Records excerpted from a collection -
++++++++
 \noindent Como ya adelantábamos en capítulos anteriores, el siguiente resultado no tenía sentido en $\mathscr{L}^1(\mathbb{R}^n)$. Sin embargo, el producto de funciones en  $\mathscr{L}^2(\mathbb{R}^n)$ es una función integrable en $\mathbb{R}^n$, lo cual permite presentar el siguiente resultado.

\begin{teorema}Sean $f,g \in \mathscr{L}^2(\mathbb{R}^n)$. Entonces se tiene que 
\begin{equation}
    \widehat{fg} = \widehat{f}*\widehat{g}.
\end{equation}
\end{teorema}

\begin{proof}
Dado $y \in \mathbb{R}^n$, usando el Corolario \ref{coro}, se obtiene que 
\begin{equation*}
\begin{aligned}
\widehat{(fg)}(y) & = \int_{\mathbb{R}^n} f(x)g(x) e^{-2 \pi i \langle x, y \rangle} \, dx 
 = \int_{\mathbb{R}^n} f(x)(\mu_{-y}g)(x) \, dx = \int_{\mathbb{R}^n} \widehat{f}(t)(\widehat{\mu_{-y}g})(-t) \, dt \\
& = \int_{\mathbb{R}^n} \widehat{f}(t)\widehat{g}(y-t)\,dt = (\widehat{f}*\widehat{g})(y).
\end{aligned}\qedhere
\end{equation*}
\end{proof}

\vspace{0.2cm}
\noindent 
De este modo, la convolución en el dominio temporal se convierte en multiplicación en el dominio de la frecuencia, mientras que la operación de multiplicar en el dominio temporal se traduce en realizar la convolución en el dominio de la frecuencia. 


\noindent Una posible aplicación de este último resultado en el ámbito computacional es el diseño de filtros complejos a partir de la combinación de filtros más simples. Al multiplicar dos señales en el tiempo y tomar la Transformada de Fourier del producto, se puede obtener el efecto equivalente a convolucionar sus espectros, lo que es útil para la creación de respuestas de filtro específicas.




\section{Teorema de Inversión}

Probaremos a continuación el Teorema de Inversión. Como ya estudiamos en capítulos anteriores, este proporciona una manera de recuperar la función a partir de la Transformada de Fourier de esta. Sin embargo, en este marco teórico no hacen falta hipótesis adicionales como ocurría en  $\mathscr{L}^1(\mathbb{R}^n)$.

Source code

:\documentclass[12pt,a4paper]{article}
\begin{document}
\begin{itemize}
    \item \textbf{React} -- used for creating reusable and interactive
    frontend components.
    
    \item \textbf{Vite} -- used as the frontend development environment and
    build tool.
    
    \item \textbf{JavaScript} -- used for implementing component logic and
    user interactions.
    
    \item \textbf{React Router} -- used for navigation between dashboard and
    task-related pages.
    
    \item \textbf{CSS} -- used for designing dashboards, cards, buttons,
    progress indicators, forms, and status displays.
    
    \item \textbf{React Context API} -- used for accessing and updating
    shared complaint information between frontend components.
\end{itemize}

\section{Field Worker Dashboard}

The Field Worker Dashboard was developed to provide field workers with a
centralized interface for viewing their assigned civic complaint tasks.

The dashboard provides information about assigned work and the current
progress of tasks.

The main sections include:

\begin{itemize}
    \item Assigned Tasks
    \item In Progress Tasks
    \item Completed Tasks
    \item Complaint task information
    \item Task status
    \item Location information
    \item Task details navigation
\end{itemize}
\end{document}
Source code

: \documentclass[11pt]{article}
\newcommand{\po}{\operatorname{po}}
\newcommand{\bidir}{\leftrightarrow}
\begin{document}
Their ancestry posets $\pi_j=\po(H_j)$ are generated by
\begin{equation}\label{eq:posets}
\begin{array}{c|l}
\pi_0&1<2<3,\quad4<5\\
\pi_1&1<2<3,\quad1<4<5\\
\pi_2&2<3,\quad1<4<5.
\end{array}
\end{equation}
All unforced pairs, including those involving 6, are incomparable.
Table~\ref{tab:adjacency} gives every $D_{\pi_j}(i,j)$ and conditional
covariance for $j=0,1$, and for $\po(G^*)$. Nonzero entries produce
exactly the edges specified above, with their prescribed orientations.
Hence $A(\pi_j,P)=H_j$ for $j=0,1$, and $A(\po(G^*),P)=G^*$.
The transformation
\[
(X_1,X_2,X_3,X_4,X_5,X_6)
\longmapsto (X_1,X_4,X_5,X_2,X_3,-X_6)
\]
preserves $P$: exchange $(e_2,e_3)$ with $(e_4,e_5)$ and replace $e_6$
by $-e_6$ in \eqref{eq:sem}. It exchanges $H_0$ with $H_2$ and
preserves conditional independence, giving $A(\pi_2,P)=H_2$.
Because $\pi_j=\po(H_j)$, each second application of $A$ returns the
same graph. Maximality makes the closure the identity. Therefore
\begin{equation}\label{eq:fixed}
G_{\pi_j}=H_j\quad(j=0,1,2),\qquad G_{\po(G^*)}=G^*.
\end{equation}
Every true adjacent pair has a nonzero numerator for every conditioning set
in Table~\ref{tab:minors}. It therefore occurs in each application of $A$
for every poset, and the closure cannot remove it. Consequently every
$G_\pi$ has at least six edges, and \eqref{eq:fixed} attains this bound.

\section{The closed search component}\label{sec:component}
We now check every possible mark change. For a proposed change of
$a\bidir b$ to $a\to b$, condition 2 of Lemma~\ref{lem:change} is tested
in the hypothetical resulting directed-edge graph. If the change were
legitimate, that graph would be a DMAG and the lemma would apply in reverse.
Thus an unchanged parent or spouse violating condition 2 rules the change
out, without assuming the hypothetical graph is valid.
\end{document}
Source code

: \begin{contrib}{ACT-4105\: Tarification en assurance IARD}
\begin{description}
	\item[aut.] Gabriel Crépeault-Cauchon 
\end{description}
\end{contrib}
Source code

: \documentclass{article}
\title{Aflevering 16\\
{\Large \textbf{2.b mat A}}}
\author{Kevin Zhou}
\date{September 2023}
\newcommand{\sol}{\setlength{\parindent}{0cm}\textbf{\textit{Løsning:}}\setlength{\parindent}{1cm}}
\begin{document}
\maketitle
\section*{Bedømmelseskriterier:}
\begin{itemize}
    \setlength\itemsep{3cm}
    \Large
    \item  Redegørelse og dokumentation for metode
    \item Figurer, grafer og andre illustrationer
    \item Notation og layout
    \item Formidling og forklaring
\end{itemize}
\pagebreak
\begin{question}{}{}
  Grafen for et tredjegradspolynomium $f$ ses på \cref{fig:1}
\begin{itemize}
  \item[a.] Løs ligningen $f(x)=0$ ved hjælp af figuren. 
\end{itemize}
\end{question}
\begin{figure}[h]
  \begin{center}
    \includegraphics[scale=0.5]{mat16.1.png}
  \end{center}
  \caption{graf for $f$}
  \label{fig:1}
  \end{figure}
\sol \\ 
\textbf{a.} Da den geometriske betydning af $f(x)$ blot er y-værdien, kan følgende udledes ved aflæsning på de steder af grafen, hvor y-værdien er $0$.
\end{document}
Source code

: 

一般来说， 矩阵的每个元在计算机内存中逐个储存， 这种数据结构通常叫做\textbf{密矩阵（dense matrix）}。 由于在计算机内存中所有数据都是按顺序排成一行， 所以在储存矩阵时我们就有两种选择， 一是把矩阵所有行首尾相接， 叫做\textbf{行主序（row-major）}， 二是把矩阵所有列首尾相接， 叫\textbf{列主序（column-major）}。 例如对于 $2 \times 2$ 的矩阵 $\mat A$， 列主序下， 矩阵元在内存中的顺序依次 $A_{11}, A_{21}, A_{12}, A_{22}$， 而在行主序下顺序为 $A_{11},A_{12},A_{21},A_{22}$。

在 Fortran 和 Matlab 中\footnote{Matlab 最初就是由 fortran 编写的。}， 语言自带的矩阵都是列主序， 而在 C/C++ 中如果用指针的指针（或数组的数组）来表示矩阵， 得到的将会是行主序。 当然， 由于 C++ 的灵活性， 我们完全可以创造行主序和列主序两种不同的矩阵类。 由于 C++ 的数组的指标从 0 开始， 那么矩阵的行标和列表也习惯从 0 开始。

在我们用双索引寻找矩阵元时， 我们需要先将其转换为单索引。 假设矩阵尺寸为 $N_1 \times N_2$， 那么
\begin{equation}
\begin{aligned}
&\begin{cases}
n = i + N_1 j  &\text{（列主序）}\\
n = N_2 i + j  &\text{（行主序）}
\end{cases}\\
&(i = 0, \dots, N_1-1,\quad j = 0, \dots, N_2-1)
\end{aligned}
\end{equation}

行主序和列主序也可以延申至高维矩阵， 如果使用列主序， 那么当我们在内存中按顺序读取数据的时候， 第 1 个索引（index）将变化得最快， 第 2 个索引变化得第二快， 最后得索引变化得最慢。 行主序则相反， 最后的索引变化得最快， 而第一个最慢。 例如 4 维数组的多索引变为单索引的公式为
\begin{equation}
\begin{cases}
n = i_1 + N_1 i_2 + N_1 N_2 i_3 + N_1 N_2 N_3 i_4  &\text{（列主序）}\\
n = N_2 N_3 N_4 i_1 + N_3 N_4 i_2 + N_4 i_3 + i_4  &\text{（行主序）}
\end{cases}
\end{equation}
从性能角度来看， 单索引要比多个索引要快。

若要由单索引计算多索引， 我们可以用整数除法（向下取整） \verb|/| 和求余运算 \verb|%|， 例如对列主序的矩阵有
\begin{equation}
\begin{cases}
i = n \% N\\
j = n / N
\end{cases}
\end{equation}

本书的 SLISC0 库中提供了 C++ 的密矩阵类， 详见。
++++++++
THE TASK - Report, for the data above, every line in which the string "partir" appears.

ANSWER AREA -
\noindent Una posible aplicación de este último resultado en el ámbito computacional es el diseño de filtros complejos a partir de la combinación de filtros más simples. Al multiplicar dos señales en el tiempo y tomar la Transformada de Fourier del producto, se puede obtener el efecto equivalente a convolucionar sus espectros, lo que es útil para la creación de respuestas de filtro específicas.
Probaremos a continuación el Teorema de Inversión. Como ya estudiamos en capítulos anteriores, este proporciona una manera de recuperar la función a partir de la Transformada de Fourier de esta. Sin embargo, en este marco teórico no hacen falta hipótesis adicionales como ocurría en  $\mathscr{L}^1(\mathbb{R}^n)$.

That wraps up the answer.